■ What the task asks:
Below are entries; work out how many of their lines hold "merged", giving only that number.

■ Listed entries:
--------------------
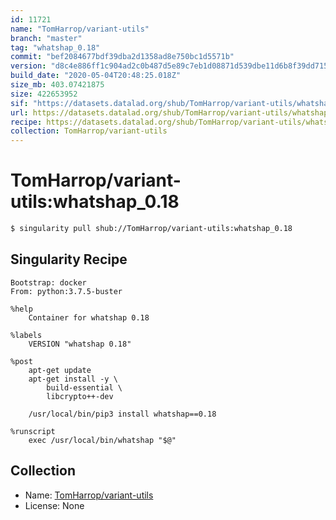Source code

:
 ```yaml
---
id: 11721
name: "TomHarrop/variant-utils"
branch: "master"
tag: "whatshap_0.18"
commit: "bef2084677bdf39dba2d1358ad8e750bc1d5571b"
version: "d8c4e886ff1c904ad2c0b487d5e89c7eb1d08871d539dbe11d6b8f39dd71538b"
build_date: "2020-05-04T20:48:25.018Z"
size_mb: 403.07421875
size: 422653952
sif: "https://datasets.datalad.org/shub/TomHarrop/variant-utils/whatshap_0.18/2020-05-04-bef20846-d8c4e886/d8c4e886ff1c904ad2c0b487d5e89c7eb1d08871d539dbe11d6b8f39dd71538b.sif"
url: https://datasets.datalad.org/shub/TomHarrop/variant-utils/whatshap_0.18/2020-05-04-bef20846-d8c4e886/
recipe: https://datasets.datalad.org/shub/TomHarrop/variant-utils/whatshap_0.18/2020-05-04-bef20846-d8c4e886/Singularity
collection: TomHarrop/variant-utils
---
```


# TomHarrop/variant-utils:whatshap_0.18

```bash
$ singularity pull shub://TomHarrop/variant-utils:whatshap_0.18
```

## Singularity Recipe

```singularity
Bootstrap: docker
From: python:3.7.5-buster

%help
    Container for whatshap 0.18

%labels
    VERSION "whatshap 0.18"

%post
    apt-get update
    apt-get install -y \
        build-essential \
        libcrypto++-dev

    /usr/local/bin/pip3 install whatshap==0.18

%runscript
    exec /usr/local/bin/whatshap "$@"
```

## Collection

 - Name: [TomHarrop/variant-utils](https://github.com/TomHarrop/variant-utils)
 - License: None

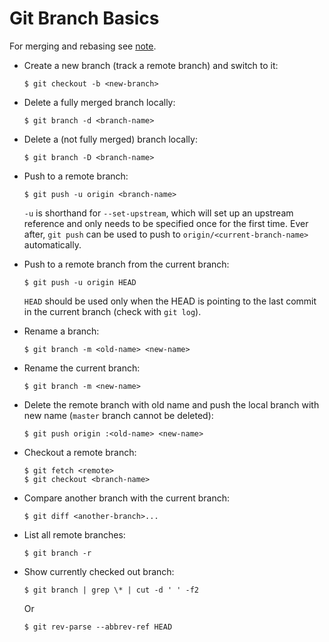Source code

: # Git Branch Basics

For merging and rebasing see [note](https://github.com/YuKitAs/tech-note/blob/master/version-control/git/git-merge-and-git-rebase.md).

* Create a new branch (track a remote branch) and switch to it:

  ```console
  $ git checkout -b <new-branch>
  ```

* Delete a fully merged branch locally:

  ```console
  $ git branch -d <branch-name>
  ```

* Delete a (not fully merged) branch locally:

  ```console
  $ git branch -D <branch-name>
  ```

* Push to a remote branch:

  ```console
  $ git push -u origin <branch-name>
  ```

  `-u` is shorthand for `--set-upstream`, which will set up an upstream reference and only needs to be specified once for the first time. Ever after, `git push` can be used to push to `origin/<current-branch-name>` automatically.

* Push to a remote branch from the current branch:

  ```console
  $ git push -u origin HEAD
  ```

  `HEAD` should be used only when the HEAD is pointing to the last commit in the current branch (check with `git log`).

* Rename a branch:

  ```console
  $ git branch -m <old-name> <new-name>
  ```

* Rename the current branch:

  ```console
  $ git branch -m <new-name>
  ```

* Delete the remote branch with old name and push the local branch with new name (`master` branch cannot be deleted):

  ```console
  $ git push origin :<old-name> <new-name>
  ```

* Checkout a remote branch:

  ```console
  $ git fetch <remote>
  $ git checkout <branch-name>
  ```

* Compare another branch with the current branch:

  ```console
  $ git diff <another-branch>...
  ```

* List all remote branches:

  ```console
  $ git branch -r
  ```
  
* Show currently checked out branch:

  ```console
  $ git branch | grep \* | cut -d ' ' -f2
  ```
  Or
  ```console
  $ git rev-parse --abbrev-ref HEAD
  ```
--------------------
■ Task response:
2